Monday, July 30, 2018

Oracle scheduler jobs and client timezone

Two weeks back I was working on one of the client "Chedraui" issue. Implementation team reported that two of the IGP jobs are running long from last couple of weeks. Unfortunately these were weekly jobs so if missed this time, next time we can debug after a week only.

Also it was reported that same job was running longer earlier as well and after disabling a trigger it went fine.

Recently they refreshed environment from prod again.

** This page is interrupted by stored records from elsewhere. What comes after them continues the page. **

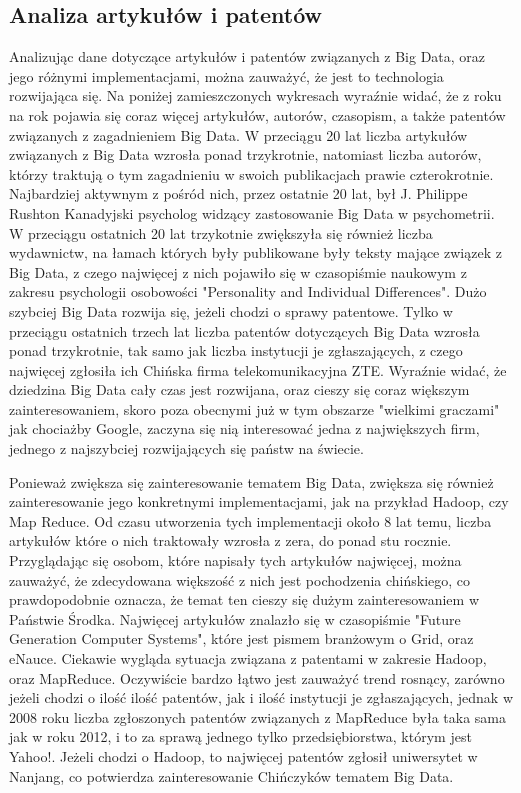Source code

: \subsection{Analiza artykułów i patentów}
\label{sub:analiza_artykulow}
Analizując dane dotyczące artykułów i patentów związanych z Big Data, oraz jego różnymi implementacjami, można zauważyć, że jest to technologia rozwijająca się. Na poniżej zamieszczonych wykresach wyraźnie widać, że z roku na rok pojawia się coraz więcej artykułów, autorów, czasopism, a także patentów związanych z zagadnieniem Big Data. W przeciągu 20 lat liczba artykułów związanych z Big Data wzrosła ponad trzykrotnie, natomiast liczba autorów, którzy traktują o tym zagadnieniu w swoich publikacjach prawie czterokrotnie. Najbardziej aktywnym z pośród nich, przez ostatnie 20 lat, był J. Philippe Rushton Kanadyjski psycholog widzący zastosowanie Big Data w psychometrii. W przeciągu ostatnich 20 lat trzykotnie zwiększyła się również liczba wydawnictw, na łamach których były publikowane były teksty mające związek z Big Data, z czego najwięcej z nich pojawiło się w czasopiśmie naukowym z zakresu psychologii osobowości "Personality and Individual Differences". Dużo szybciej Big Data rozwija się, jeżeli chodzi o sprawy patentowe. Tylko w przeciągu ostatnich trzech lat liczba patentów dotyczących Big Data wzrosła ponad trzykrotnie, tak samo jak liczba instytucji je zgłaszających, z czego najwięcej zgłosiła ich Chińska firma telekomunikacyjna ZTE. Wyraźnie widać, że dziedzina Big Data cały czas jest rozwijana, oraz cieszy się coraz większym zainteresowaniem, skoro poza obecnymi już w tym obszarze "wielkimi graczami" jak chociażby Google, zaczyna się nią interesować jedna z największych firm, jednego z najszybciej rozwijających się państw na świecie.

Ponieważ zwiększa się zainteresowanie tematem Big Data, zwiększa się również zainteresowanie jego konkretnymi implementacjami, jak na przykład Hadoop, czy Map Reduce. Od czasu utworzenia tych implementacji około 8 lat temu, liczba artykułów które o nich traktowały wzrosła z zera, do ponad stu rocznie. Przyglądając się osobom, które napisały tych artykułów najwięcej, można zauważyć, że zdecydowana większość z nich jest pochodzenia chińskiego, co prawdopodobnie oznacza, że temat ten cieszy się dużym zainteresowaniem w Państwie Środka. Najwięcej artykułów znalazło się w czasopiśmie "Future Generation Computer Systems", które jest pismem branżowym o Grid, oraz eNauce. Ciekawie wygląda sytuacja związana z patentami w zakresie Hadoop, oraz MapReduce. Oczywiście bardzo łątwo jest zauważyć trend rosnący, zarówno jeżeli chodzi o ilość ilość patentów, jak i ilość instytucji je zgłaszających, jednak w 2008 roku liczba zgłoszonych patentów związanych z MapReduce była taka sama jak w roku 2012, i to za sprawą jednego tylko przedsiębiorstwa, którym jest Yahoo!. Jeżeli chodzi o Hadoop, to najwięcej patentów zgłosił uniwersytet w Nanjang, co potwierdza zainteresowanie Chińczyków tematem Big Data.

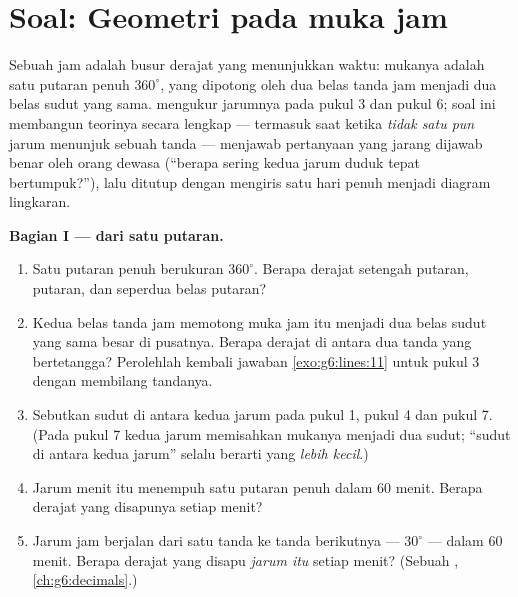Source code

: \section{Soal: Geometri pada muka jam}

\begin{problem}
\label{pb:g6:lines:1}
Sebuah jam adalah busur derajat yang menunjukkan waktu: mukanya
adalah satu putaran penuh $360^\circ$, yang dipotong oleh dua belas
tanda jam menjadi dua belas sudut yang sama. 
mengukur jarumnya pada pukul 3 dan pukul 6; soal ini membangun
teorinya secara lengkap --- termasuk saat ketika \emph{tidak satu
pun} jarum menunjuk sebuah tanda --- menjawab pertanyaan yang jarang
dijawab benar oleh orang dewasa (``berapa sering kedua jarum duduk
tepat bertumpuk?''), lalu ditutup dengan mengiris satu hari penuh
menjadi diagram lingkaran.

\medskip
\noindent\textbf{Bagian I ---  dari satu putaran.}
\begin{enumerate}
  \item Satu putaran penuh berukuran $360^\circ$. Berapa derajat
        setengah putaran,  putaran, dan seperdua belas
        putaran?
  \item Kedua belas tanda jam memotong muka jam itu menjadi dua
        belas sudut yang sama besar di pusatnya. Berapa derajat di antara dua tanda yang
        bertetangga? Perolehlah kembali jawaban
        \cref{exo:g6:lines:11} untuk pukul 3 dengan membilang tandanya.
  \item Sebutkan sudut di antara kedua jarum pada pukul 1, pukul 4 dan
        pukul 7. (Pada pukul 7 kedua jarum memisahkan mukanya menjadi
        dua sudut; ``sudut di antara kedua jarum'' selalu berarti yang
        \emph{lebih kecil}.)
  \item Jarum menit itu menempuh satu putaran penuh dalam $60$ menit.
        Berapa derajat yang disapunya setiap menit?
  \item Jarum jam berjalan dari satu tanda ke tanda berikutnya ---
        $30^\circ$ --- dalam $60$ menit. Berapa derajat yang disapu
        \emph{jarum itu} setiap menit? (Sebuah ,
        \cref{ch:g6:decimals}.)
\end{enumerate}


\end{problem}
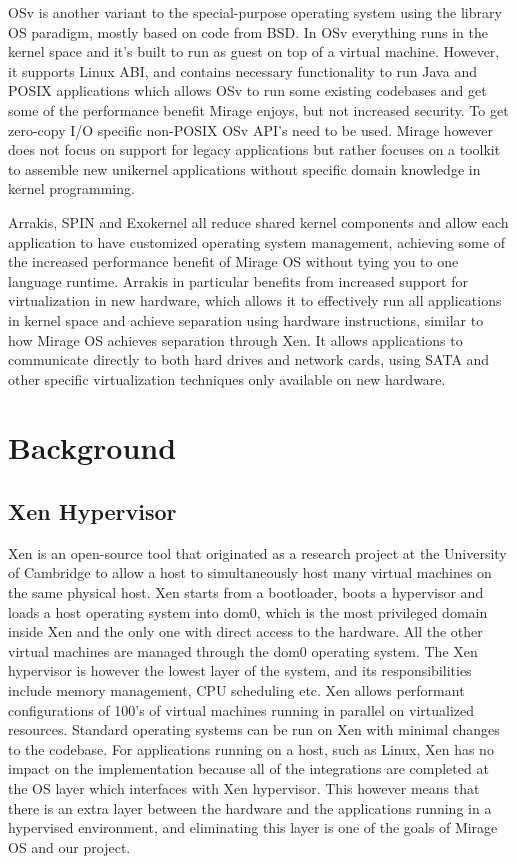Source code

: \documentclass[english,10pt,twocolumn]{article}
\begin{document}
OSv\cite{osv} is another variant to the special-purpose operating system using the library OS paradigm, mostly based on code from BSD.
In OSv everything runs in the kernel space and it's built to run as guest on top of a virtual machine.
However, it supports Linux ABI, and contains necessary functionality to run Java and POSIX applications which allows OSv to run some existing codebases and get some of the performance benefit Mirage enjoys, but not increased security.
To get zero-copy I/O specific non-POSIX OSv API's need to be used.
Mirage however does not focus on support for legacy applications but rather focuses on a toolkit to assemble new unikernel applications without specific domain knowledge in kernel programming.

Arrakis\cite{arrakis}, SPIN\cite{spin} and Exokernel\cite{exokernel} all reduce shared kernel components and allow each application to have customized operating system management, achieving some of the increased performance benefit of Mirage OS without tying you to one language runtime.
Arrakis in particular benefits from increased support for virtualization in new hardware, which allows it to effectively run all applications in kernel space and achieve separation using hardware instructions, similar to how Mirage OS achieves separation through Xen.
It allows applications to communicate directly to both hard drives and network cards, using SATA and other specific virtualization techniques only available on new hardware.



\section{Background}



\subsection{Xen Hypervisor}

Xen is an open-source tool that originated as a research project at the University of Cambridge to allow a host to simultaneously host many virtual machines on the same physical host.
Xen starts from a bootloader, boots a hypervisor and loads a host operating system into dom0, which is the most privileged domain inside Xen and the only one with direct access to the hardware.
All the other virtual machines are managed through the dom0 operating system.
The Xen hypervisor is however the lowest layer of the system, and its responsibilities include memory management, CPU scheduling etc.
Xen allows performant configurations of 100's of virtual machines running in parallel on virtualized resources.
Standard operating systems can be run on Xen with minimal changes to the codebase.
For applications running on a host, such as Linux, Xen has no impact on the implementation because all of the integrations are completed at the OS layer which interfaces with Xen hypervisor.
This however means that there is an extra layer between the hardware and the applications running in a hypervised environment, and eliminating this layer is one of the goals of Mirage OS and our project.
\end{document}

When I started looking into the issue, observed there were no active sessions in database and it was custom IGP loading job, so there cannot be anything on app server.

I have verified job logs as well and every time job took close to 2 hours whereas earlier it used to take close to 10 mins.

I have verified statspack report as well and nothing was useful in statspack report as well.

It was really difficult what's going wrong. After going through complete job code and all related packages and procedures I started querying into job tables. As these were oracle scheduled jobs so started querying below tables.

 select * from sys.scheduler$_job
Above table had an entry without end date populated. That gave some hint that job in fact in place but waiting for something.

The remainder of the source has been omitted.